*** THE INPUT
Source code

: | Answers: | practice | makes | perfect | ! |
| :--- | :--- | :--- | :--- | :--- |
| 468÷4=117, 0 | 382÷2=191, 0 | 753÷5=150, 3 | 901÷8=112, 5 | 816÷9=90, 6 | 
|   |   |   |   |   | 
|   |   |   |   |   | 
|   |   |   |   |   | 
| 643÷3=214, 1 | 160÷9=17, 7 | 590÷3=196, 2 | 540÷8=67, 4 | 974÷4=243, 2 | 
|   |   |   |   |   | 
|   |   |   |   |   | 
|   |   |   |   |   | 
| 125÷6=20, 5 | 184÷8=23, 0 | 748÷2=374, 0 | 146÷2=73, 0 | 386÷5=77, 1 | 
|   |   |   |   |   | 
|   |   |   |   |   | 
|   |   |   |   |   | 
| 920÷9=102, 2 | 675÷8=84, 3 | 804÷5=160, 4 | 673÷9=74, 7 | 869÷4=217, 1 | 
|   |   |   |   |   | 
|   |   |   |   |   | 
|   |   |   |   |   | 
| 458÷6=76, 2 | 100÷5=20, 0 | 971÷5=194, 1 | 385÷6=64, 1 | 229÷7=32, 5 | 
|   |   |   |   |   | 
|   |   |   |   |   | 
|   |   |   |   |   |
******
*** THE INPUT
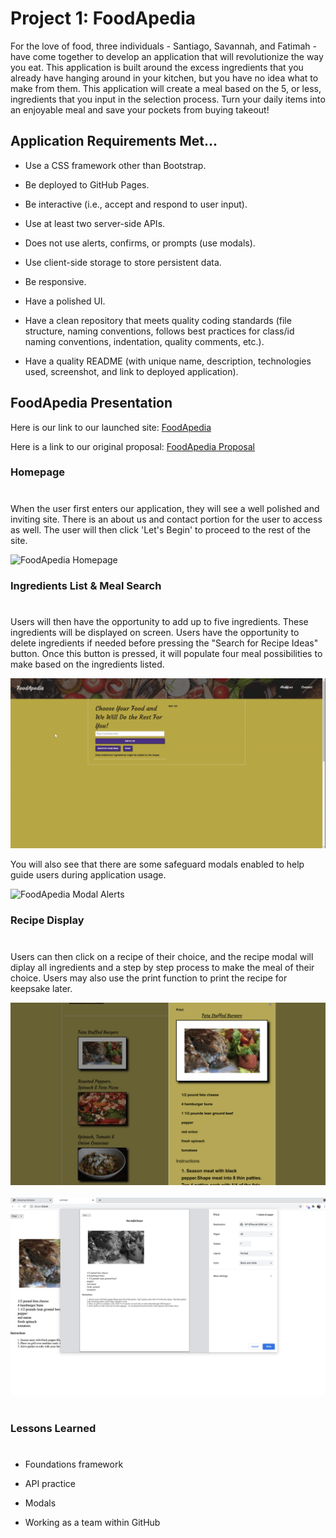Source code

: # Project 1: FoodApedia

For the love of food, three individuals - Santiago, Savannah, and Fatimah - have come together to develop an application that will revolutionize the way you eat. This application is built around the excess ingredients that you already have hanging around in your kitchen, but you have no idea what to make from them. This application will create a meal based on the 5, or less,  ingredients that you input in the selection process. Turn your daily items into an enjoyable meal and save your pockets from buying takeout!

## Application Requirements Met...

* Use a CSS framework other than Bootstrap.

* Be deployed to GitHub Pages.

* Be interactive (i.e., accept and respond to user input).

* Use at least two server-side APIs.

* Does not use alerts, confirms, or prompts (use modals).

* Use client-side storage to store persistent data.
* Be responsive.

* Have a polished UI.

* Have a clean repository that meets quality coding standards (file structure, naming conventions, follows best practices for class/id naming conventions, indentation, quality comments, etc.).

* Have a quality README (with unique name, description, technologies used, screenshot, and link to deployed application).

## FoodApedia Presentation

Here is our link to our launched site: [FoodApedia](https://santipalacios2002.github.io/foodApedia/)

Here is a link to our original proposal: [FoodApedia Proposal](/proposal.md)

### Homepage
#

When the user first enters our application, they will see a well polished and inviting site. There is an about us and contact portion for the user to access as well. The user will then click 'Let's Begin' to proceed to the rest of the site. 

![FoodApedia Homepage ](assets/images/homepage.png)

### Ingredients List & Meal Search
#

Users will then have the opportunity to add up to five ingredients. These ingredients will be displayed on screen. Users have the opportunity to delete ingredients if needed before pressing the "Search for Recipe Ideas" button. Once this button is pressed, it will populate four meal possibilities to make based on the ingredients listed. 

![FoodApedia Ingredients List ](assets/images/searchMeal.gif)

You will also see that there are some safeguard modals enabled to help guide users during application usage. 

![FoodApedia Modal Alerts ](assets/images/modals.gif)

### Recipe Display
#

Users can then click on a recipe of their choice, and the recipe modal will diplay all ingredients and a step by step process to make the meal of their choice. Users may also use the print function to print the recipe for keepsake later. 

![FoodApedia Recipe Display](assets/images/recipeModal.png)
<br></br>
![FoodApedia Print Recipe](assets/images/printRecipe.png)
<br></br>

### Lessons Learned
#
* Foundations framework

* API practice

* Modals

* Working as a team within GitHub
******
_ACTION ITEM_
Check each line above for the string "assets" and copy the ones that have it.

_RESULT BELOW_
![FoodApedia Homepage ](assets/images/homepage.png)
![FoodApedia Ingredients List ](assets/images/searchMeal.gif)
![FoodApedia Modal Alerts ](assets/images/modals.gif)
![FoodApedia Recipe Display](assets/images/recipeModal.png)
![FoodApedia Print Recipe](assets/images/printRecipe.png)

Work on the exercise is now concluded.